[Collection entries]

::::::

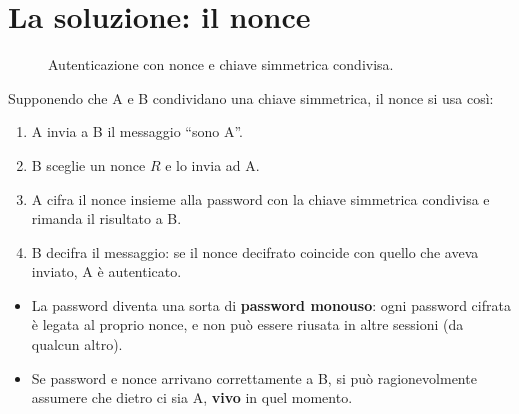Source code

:\section{La soluzione: il nonce}


\begin{figure}[H]
\centering
{}
\caption{Autenticazione con nonce e chiave simmetrica condivisa.}
\end{figure}

Supponendo che A e B condividano una chiave simmetrica, il nonce si usa così:

\begin{enumerate}
    \item A invia a B il messaggio ``sono A''.
    \item B sceglie un nonce $R$ e lo invia ad A.
    \item A cifra il nonce insieme alla password con la chiave simmetrica condivisa e rimanda il risultato a B.
    \item B decifra il messaggio: se il nonce decifrato coincide con quello che aveva inviato, A è autenticato.
\end{enumerate}

\begin{itemize}
    \item La password diventa una sorta di \textbf{password monouso}: ogni password cifrata è legata al proprio nonce, e non può essere riusata in altre
          sessioni (da qualcun altro).
    \item Se password e nonce arrivano correttamente a B, si può ragionevolmente assumere che dietro ci sia A, \textbf{vivo} in quel momento.
\end{itemize}

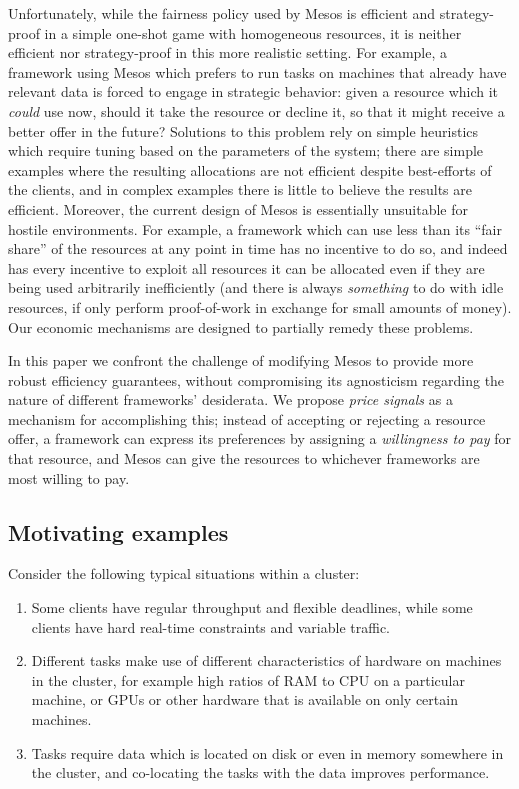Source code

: \documentclass{acm_proc_article-sp}
\begin{document}
Unfortunately, while the fairness policy used by Mesos is efficient and
strategy-proof in a simple one-shot game with homogeneous resources, it is
neither efficient nor strategy-proof in this more realistic setting. 
For example, a framework
using Mesos which prefers to run tasks on machines that already have relevant
data is forced to engage in strategic behavior: given a resource which it
\emph{could} use now, should it take the resource or decline it, so that it
might receive a better offer in the future? Solutions to this problem rely on
simple heuristics which require tuning based on the parameters of the system;
there are simple examples where the resulting allocations are not efficient
despite best-efforts of the clients, and in complex examples there is little to
believe the results are efficient. 
Moreover, the
current design of Mesos is essentially unsuitable for hostile
environments. 
For example,
a framework which can use less than its ``fair share'' of the
resources at any point in time has no incentive to do so, and indeed has every
incentive to exploit all resources it can be allocated even if they are being
used arbitrarily inefficiently (and there is always \emph{something} to do with
idle resources, if only perform proof-of-work in exchange for small amounts of
money).
Our economic mechanisms are designed to partially remedy these problems.

In this paper we confront the challenge of modifying Mesos to provide more
robust efficiency guarantees, without compromising its agnosticism regarding the
nature of different frameworks' desiderata. We propose \emph{price signals} as a
mechanism for accomplishing this; instead of accepting or rejecting a resource
offer, a framework can express its preferences by assigning a \emph{willingness
to pay} for that resource, and Mesos can give the resources to whichever
frameworks are most willing to pay.

\subsection{Motivating examples}\label{examples}

Consider the following typical situations within a cluster:
\begin{enumerate}
  \item Some clients have regular throughput and flexible deadlines, while some
    clients have hard real-time constraints and variable traffic.
  \item Different tasks make use of different characteristics of hardware on
    machines in the cluster, for example high ratios of RAM to CPU on a
    particular machine, or GPUs or other hardware that is available on only
    certain machines.
  \item Tasks require data which is located on disk or even in memory somewhere
    in the cluster, and co-locating the tasks with the data improves
    performance.
\end{enumerate}
\end{document}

::::::

For the entries shown above, give the number of lines that include the word "time", without any other text.

2